The peppers are unloaded from a truck into the factory as 300 sriracha fans tour Huy Fong Foods in Irwindale, CA.
Anne Cusack | Los Angeles Times | Getty Images
The maker of Sriracha hot sauce lost its legal battle with its former jalapeno supplier after a California jury awarded the pepper grower $23.3 million Wednesday.
For 28 years, Underwood Ranches provided Huy Fong Foods with the ripe red jalapeno peppers that it needed for its Sriracha. But in 2017, that relationship came to an end after the two could not reach an agreement for the harvest that year.
Irwindale, California-based Huy Fong initially filed a lawsuit against its jalapeno supplier in August 2017, accusing Underwood of not returning an overpayment of $1.4 million from the previous season. Underwood responded with a countersuit claiming that Huy Fong breached its contract.

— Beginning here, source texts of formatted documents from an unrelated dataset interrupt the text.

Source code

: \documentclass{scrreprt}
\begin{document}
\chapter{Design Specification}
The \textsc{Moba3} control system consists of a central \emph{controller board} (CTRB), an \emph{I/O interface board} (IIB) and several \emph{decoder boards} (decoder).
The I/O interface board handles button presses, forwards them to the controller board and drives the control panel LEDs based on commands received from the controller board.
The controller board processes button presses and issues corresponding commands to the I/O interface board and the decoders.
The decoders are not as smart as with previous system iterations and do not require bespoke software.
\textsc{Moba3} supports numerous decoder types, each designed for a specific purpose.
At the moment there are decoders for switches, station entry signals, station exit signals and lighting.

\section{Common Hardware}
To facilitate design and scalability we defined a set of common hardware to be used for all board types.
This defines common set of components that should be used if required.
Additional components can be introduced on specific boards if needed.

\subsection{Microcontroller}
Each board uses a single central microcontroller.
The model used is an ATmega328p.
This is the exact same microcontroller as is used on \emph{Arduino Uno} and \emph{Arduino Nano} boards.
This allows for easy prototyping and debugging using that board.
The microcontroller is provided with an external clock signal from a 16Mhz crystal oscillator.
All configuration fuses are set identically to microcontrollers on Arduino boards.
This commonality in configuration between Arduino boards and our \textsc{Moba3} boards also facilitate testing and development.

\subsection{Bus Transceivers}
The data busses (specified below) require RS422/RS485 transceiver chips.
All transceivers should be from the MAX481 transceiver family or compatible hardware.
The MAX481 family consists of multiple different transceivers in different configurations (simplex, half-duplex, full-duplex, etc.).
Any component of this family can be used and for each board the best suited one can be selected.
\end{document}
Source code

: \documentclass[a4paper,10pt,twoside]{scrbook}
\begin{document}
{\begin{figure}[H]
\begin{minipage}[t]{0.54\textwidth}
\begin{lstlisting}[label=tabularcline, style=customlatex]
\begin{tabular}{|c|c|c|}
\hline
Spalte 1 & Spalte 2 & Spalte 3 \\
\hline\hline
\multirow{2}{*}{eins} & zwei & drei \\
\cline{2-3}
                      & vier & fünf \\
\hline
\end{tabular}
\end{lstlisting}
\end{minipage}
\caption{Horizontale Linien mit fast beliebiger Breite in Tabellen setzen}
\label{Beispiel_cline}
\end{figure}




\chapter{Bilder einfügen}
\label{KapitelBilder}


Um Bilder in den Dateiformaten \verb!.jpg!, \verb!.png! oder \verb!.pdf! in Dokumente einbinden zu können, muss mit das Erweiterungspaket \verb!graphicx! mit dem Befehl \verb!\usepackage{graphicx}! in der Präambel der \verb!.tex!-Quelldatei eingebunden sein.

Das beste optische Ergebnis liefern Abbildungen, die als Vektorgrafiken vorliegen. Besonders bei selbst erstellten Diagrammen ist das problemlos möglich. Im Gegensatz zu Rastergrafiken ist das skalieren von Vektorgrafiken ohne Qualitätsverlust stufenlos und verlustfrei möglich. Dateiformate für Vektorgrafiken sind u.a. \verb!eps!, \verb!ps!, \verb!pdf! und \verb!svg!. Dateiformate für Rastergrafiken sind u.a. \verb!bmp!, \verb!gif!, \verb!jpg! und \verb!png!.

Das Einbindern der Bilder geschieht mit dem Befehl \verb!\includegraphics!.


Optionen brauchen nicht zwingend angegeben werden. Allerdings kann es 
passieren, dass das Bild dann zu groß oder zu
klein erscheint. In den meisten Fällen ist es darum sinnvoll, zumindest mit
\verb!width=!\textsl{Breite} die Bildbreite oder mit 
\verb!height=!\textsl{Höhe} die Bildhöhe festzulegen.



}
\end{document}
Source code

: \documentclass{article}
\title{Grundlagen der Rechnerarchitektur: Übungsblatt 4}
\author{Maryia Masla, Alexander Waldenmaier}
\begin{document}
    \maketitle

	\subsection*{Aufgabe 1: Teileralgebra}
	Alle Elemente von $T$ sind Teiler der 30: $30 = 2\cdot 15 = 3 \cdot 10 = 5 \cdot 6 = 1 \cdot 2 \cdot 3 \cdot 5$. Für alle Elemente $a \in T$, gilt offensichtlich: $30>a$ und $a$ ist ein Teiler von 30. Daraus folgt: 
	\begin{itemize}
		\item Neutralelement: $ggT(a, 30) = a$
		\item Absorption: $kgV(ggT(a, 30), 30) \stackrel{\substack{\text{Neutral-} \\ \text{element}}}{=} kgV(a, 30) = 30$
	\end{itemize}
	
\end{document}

The jury awarded Underwood $10 million in punitive damages and $14.8 million to compensate for the two years of financial losses related to the abrupt dissolution of their working relationship. About $1.5 million was deducted for Huy Fong’s 2016 overpayment.
“Those losses were real, so we’ve got a lot of ground to make up, but it was so emotionally rewarding to hear all of the jury members support us unanimously,” Craig Underwood, owner of Underwood Ranches, said in an interview.
Underwood said that the company laid off about half of its employees after its relationship with Huy Fong went sour.
Huy Fong did not respond to a request for comment from CNBC.
While the divorce drama unfolded in the courts, it also played out on social media. After Underwood created its own line of hot sauces with its peppers, the pepper grower tweeted, “Without Underwood’s pepper, it’s just another condiment.”